Start of Block

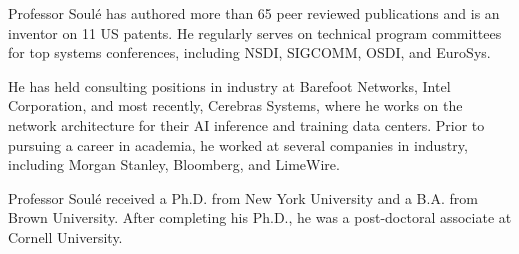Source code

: \documentclass[11pt]{article}
\begin{document}
Professor Soul\'{e} has authored more than 65 peer reviewed
publications and is an inventor on 11 US patents. He regularly serves
on technical program committees for top systems conferences, including
NSDI, SIGCOMM, OSDI, and EuroSys.

He has held consulting positions in industry at Barefoot Networks,
Intel Corporation, and most recently, Cerebras Systems, where he works
on the network architecture for their AI inference and training data
centers.  Prior to pursuing a career in academia, he worked at several
companies in industry, including Morgan Stanley, Bloomberg, and
LimeWire.

Professor Soul\'{e} received a Ph.D. from New York University and a
B.A. from Brown University. After completing his Ph.D., he was a
post-doctoral associate at Cornell University.
\end{document}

End of Block

Output the records exactly, pictures excluded.

Source code

: \documentclass[11pt]{article}
\begin{document}
Professor Soul\'{e} has authored more than 65 peer reviewed
publications and is an inventor on 11 US patents. He regularly serves
on technical program committees for top systems conferences, including
NSDI, SIGCOMM, OSDI, and EuroSys.

He has held consulting positions in industry at Barefoot Networks,
Intel Corporation, and most recently, Cerebras Systems, where he works
on the network architecture for their AI inference and training data
centers.  Prior to pursuing a career in academia, he worked at several
companies in industry, including Morgan Stanley, Bloomberg, and
LimeWire.

Professor Soul\'{e} received a Ph.D. from New York University and a
B.A. from Brown University. After completing his Ph.D., he was a
post-doctoral associate at Cornell University.
\end{document}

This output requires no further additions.